I think it is more American actually, and just called Italian because we had Parmesan cheese for those who wanted it.

If you like German Foods, head out to Herman one day. I used to take a drive out that way about once a month.
October is really the best for the Octoberfest. But since I don't drink beer, or any alcohol for that matter, after going to a couple of the Octoberfests, although we had great phun, I steered clear after that during the season. Also it was too crowded with the frau in a wheelchair.
My mind is going Yogi, hi hi. I had said Hannabal first when I meant Herman, hi hi.

Do you ever go down to the Olde Towne area of St. Charles? There used to be some fantastic eating place down there, more expensive than other areas, but it's nice for a quarterly or annual visit. Or used to be 20 years ago. I've lived down south now for going on 20 years, so a lot of places I used to love to go to either no longer exist or have turned into bad areas to go to.

You still have a Jack in the Box out there? WOW?
We used to have several in St. Louis County and then they all closed down.
We also had a place called Jack's or Better that was an indoor dining restaurant that was awesome, and reasonably priced. They offered a more upscale menu like Schneithorsts or Danielle Hotel, but at half the price of those places.
The one we went to got torn down and a motel put there instead.

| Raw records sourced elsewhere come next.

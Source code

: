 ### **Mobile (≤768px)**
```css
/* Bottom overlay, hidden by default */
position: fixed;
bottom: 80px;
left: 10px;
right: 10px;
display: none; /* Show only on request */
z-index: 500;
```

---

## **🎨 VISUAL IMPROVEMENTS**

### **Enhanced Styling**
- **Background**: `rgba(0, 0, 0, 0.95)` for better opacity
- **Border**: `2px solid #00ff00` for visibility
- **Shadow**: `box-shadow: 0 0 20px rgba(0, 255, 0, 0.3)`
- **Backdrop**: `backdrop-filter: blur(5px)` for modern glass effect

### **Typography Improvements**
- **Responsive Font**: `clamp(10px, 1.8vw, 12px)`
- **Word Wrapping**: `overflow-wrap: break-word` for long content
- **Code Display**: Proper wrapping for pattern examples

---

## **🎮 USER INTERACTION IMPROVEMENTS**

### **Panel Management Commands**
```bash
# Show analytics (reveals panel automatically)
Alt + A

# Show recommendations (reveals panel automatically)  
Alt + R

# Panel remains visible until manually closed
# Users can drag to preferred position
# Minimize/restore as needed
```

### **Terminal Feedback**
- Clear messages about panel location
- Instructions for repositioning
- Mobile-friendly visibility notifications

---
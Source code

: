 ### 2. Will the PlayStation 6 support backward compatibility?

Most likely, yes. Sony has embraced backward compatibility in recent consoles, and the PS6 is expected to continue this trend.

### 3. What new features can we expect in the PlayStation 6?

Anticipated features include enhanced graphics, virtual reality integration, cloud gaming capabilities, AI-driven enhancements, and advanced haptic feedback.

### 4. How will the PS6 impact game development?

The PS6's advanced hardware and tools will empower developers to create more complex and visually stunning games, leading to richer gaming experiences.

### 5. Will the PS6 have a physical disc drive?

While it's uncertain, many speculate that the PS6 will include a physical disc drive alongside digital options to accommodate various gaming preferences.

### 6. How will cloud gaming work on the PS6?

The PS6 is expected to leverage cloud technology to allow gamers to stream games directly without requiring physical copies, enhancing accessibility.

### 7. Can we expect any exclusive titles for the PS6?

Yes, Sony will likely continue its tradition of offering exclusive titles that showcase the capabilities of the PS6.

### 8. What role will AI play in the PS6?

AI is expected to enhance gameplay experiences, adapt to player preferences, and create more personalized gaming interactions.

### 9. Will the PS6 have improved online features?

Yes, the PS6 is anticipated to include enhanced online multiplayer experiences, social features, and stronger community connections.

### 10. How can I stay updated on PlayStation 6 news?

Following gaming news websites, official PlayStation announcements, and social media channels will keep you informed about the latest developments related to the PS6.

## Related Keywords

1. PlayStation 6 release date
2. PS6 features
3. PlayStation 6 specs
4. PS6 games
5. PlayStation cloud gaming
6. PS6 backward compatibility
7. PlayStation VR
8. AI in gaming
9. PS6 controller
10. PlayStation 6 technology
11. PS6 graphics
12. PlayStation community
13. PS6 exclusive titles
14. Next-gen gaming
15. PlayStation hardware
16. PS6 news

Some of the Photo-Mat's had bathrooms, but they were the kind that had to be pumped out, and usually did not have water unless you opted for a stainless storage tank which you had to pay to have filled also.
Now both of mine did have a free-standing water cooler which sat right under the AC unit in the back wall, and too the right of that was a nook where you could use a jar. If you had to use the other end, we had a sign Back in 15 Minutes and we would make a mad dash down to the big box store. However, most folks could work a 4 hour shift without taking a break. I had tried 3 hour shifts in the beginning, but had trouble keeping help. 4 hour shifts had less turnover. And I guess like most places, our biggest problem was inventory deliveries and occasional pilfering.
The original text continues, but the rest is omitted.